В 1859 году, когда впервые было опубликовано «Происхождение видов», Дарвин поразил читателей новым утверждением — о том, что все животные виды произошли от одного и того же прототипа и что эта крайне медленная эволюция проходила посредством определенных случайных мутаций, сопровождавших естественный отбор, действовавший по принципу выживания сильнейшего. Ряд случайностей. Непреднамеренных, не имеющих определенной цели, неподвластных опыту. (Дарвин отверг тезис Ламарка о том, что приобретенные характеристики можно наследовать.) Начальное условие, которым определялась достоверность теории Дарвина, было еще более шокирующим: какая бессмысленная трата времени впустую — около 500 миллионов лет!
До XIX века многие, если не все, считали, что миру несколько тысяч лет — время, которое можно измерить по шкале человеческих поколений (Книга Бытия, 5). Но в 1830 году Чарльз Лайель в своих «Принципах геологии» высказал предположение о том, что Земле, у которой «нет ни следа начала — и не видно конца», миллионы, возможно, сотни миллионов лет.
Мышление Дарвина было творческим откликом на ужасающий гигантский масштаб того, что только что открылось человеку. И свойственная дарвинизму печаль — ведь ни одна другая научная революция не принесла с собой столь мало надежды — шла, как мне кажется, от заброшенности, которую человек ощутил при виде этих расстояний.
Эта печаль, эта заброшенность слышна в последнем предложении труда «Происхождение человека», опубликованного в 1871 году:
Мы должны, однако, мне кажется, признать, что человек, со всеми его благородными качествами… все еще носит на своей телесной организации неизгладимую печать низкого происхождения.
«Неизгладимая печать» куда как красноречива. «Неизгладимая» в том смысле, что (к сожалению) ее ничем не устранить. «Печать» означает «клеймо, метка, пятно». А слово «скромное» в XIX веке, как и в тэтчеровской Британии, содержало в себе нечто постыдное.
Свобода, заключавшаяся в этом впервые открывшемся пространстве-времени вселенной, принесла с собой ощущение ничтожности и стыда, в результате чего уцелеть могло в лучшем случае лишь такое достоинство, как интеллектуальное бесстрашие, непоколебимость.
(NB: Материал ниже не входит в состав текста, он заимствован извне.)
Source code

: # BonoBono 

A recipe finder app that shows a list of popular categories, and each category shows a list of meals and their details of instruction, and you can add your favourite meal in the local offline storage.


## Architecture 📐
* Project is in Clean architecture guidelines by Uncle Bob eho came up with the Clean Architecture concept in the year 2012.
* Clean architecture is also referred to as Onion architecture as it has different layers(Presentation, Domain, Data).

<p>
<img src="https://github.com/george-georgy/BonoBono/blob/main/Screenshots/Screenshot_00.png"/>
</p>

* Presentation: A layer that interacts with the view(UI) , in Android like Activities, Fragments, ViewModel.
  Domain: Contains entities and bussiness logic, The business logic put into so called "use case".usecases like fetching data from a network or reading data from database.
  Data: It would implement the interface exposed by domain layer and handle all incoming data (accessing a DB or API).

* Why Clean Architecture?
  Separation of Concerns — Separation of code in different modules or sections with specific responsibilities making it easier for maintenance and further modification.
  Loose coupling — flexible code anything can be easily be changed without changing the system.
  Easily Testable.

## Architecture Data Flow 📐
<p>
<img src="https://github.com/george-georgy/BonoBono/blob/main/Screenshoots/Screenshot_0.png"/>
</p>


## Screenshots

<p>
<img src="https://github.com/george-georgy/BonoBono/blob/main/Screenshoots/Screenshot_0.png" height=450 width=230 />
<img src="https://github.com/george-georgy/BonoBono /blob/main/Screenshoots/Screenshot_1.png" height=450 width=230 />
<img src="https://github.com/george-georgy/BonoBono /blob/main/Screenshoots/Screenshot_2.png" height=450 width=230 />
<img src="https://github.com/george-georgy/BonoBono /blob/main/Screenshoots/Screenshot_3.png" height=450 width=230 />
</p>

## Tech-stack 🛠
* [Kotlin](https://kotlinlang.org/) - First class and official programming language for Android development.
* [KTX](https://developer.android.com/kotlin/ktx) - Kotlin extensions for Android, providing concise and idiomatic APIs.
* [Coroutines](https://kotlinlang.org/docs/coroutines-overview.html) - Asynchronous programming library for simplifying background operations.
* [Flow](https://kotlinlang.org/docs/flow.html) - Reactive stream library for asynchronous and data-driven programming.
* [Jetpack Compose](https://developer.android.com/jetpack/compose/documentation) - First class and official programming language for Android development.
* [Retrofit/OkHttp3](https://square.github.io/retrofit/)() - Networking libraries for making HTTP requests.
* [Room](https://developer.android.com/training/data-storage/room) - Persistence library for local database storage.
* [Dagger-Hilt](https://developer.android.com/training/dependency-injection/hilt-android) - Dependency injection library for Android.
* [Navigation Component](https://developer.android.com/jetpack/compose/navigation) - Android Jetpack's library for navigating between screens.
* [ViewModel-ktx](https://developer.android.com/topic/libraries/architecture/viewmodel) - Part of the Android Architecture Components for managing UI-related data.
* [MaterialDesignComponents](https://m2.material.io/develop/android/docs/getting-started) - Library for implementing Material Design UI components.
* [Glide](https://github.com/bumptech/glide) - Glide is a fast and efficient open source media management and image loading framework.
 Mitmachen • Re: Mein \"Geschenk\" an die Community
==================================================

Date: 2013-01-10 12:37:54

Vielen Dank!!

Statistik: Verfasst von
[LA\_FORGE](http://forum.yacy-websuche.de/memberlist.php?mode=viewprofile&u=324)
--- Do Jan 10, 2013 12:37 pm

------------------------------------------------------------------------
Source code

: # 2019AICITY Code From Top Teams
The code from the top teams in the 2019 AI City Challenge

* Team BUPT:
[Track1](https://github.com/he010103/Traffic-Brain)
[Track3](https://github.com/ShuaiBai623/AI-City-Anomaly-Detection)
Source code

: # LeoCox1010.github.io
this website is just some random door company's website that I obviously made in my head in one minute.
А бесстрашия мыслителям того времени было не занимать!
Всякий раз когда актер, если он не младенец, хочет сходить по нужде, он встает и подходит к краю балкона или платформы и оттуда мочится или испражняется так, чтобы не запачкаться. Привычный акт, который редко разыгрывают на сцене. И эффект удивительный. Публика смотрит с некоей гордостью. Вполне законной. Смотри не наложи в штаны. Скоро мы вступаем в новый век.
Мыслители XIX века мыслили в основном механически, ибо их век был веком машин. Они мыслили в терминах цепей, ветвей, линий, сравнительных анатомий, часовых механизмов, сеток. Им были известны сила, сопротивление, скорость, конкуренция. Как следствие, они открыли много нового о материальном мире, об орудиях труда и о производстве. Меньше им было известно о том, о чем мы по-прежнему знаем мало: как действует мозг. Не могу выкинуть это из головы — оно где-то здесь, в самой гуще театра, который мы смотрим.
Человекообразные не живут целиком внутри нужд и импульсов собственного организма — как, например, коты. (В природе дело, может быть, обстоит по-другому, но на сцене это так.) Они обладают излишним любопытством. Все животные играют, однако большинство играют самих себя, тогда как человекообразные экспериментируют. Они страдают от избытка любопытства. Они могут моментально забыть о своих нуждах или о какой-либо одной неизменной роли. Молодая самка может притвориться матерью, ласкающей младенца, которого ей одолжила настоящая мать. «Сидеть с ребенком», так называют это зоологи.